## [Provided records]
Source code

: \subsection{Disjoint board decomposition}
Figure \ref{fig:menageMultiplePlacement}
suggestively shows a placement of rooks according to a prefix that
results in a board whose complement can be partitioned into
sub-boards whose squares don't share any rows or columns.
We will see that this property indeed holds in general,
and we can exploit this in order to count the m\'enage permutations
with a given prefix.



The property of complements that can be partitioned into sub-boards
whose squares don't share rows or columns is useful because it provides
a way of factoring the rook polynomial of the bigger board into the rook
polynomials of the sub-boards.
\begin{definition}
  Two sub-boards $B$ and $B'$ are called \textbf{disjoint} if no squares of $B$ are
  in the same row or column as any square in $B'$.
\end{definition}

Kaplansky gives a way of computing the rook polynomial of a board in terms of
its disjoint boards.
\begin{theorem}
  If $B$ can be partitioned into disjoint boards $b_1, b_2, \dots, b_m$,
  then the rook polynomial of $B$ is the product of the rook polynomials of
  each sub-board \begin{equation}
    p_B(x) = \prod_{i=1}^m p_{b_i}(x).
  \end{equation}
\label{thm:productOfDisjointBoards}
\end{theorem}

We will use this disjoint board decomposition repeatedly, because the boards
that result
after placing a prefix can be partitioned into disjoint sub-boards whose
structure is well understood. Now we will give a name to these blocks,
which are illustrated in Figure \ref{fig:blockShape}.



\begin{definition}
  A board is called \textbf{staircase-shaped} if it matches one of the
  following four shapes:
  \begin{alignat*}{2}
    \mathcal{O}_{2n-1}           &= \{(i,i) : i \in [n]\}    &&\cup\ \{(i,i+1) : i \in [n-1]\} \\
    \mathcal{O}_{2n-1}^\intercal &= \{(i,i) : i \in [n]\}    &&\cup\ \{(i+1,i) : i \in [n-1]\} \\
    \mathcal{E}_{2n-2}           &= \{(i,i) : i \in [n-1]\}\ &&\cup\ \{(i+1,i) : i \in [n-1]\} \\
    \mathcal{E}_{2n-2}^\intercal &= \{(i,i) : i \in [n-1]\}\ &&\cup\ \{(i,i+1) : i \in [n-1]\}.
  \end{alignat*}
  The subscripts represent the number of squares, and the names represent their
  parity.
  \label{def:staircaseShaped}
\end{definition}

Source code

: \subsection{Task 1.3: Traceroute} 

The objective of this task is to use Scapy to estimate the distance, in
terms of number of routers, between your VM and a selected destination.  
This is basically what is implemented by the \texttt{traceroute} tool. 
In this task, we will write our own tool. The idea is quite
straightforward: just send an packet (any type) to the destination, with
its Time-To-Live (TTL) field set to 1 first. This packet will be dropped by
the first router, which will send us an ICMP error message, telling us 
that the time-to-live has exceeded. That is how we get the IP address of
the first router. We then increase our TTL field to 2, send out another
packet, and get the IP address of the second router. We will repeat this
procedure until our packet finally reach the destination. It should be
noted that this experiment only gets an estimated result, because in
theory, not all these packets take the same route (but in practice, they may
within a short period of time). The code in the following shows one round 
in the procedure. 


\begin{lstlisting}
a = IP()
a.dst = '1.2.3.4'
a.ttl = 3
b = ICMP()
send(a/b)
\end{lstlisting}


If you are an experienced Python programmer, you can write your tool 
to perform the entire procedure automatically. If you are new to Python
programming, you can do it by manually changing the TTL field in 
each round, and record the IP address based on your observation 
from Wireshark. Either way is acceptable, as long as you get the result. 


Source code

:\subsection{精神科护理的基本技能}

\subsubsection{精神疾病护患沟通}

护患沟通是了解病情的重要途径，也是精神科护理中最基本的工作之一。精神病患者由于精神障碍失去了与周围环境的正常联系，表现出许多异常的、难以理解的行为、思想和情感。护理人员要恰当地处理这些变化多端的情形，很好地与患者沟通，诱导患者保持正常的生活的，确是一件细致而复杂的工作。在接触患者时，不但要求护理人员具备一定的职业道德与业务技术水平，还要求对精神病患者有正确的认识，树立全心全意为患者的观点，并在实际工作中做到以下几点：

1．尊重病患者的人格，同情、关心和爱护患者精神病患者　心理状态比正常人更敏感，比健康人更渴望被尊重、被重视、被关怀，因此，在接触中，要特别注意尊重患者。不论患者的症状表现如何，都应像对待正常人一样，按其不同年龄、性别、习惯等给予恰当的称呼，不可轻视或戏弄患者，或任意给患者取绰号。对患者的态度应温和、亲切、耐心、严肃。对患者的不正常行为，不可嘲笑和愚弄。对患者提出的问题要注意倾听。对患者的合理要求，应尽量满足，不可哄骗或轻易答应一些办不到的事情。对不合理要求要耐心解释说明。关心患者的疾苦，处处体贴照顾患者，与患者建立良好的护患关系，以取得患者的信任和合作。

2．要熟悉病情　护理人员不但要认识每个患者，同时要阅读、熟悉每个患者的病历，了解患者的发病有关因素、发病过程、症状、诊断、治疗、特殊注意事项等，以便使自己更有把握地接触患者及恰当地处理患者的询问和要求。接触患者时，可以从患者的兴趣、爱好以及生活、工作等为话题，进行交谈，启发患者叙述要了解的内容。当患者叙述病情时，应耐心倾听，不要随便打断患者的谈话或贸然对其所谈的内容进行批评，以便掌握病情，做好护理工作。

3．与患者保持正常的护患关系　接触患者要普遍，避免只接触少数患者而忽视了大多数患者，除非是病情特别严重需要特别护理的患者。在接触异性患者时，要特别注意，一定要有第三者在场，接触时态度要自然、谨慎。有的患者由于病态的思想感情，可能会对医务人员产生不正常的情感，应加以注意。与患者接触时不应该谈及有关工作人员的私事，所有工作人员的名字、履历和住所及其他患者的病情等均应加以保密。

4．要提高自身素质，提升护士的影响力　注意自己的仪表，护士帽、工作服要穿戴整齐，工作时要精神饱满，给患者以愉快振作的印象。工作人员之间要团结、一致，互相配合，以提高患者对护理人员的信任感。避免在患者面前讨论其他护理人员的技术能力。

## [Task item]
Stopping at the line containing "If $B$ can be", please repeat exactly every line from the very start of the entries, that line included, and nothing more.

## [Output for this exercise]
Source code

: \subsection{Disjoint board decomposition}
Figure \ref{fig:menageMultiplePlacement}
suggestively shows a placement of rooks according to a prefix that
results in a board whose complement can be partitioned into
sub-boards whose squares don't share any rows or columns.
We will see that this property indeed holds in general,
and we can exploit this in order to count the m\'enage permutations
with a given prefix.



The property of complements that can be partitioned into sub-boards
whose squares don't share rows or columns is useful because it provides
a way of factoring the rook polynomial of the bigger board into the rook
polynomials of the sub-boards.
\begin{definition}
  Two sub-boards $B$ and $B'$ are called \textbf{disjoint} if no squares of $B$ are
  in the same row or column as any square in $B'$.
\end{definition}

Kaplansky gives a way of computing the rook polynomial of a board in terms of
its disjoint boards.
\begin{theorem}
  If $B$ can be partitioned into disjoint boards $b_1, b_2, \dots, b_m$,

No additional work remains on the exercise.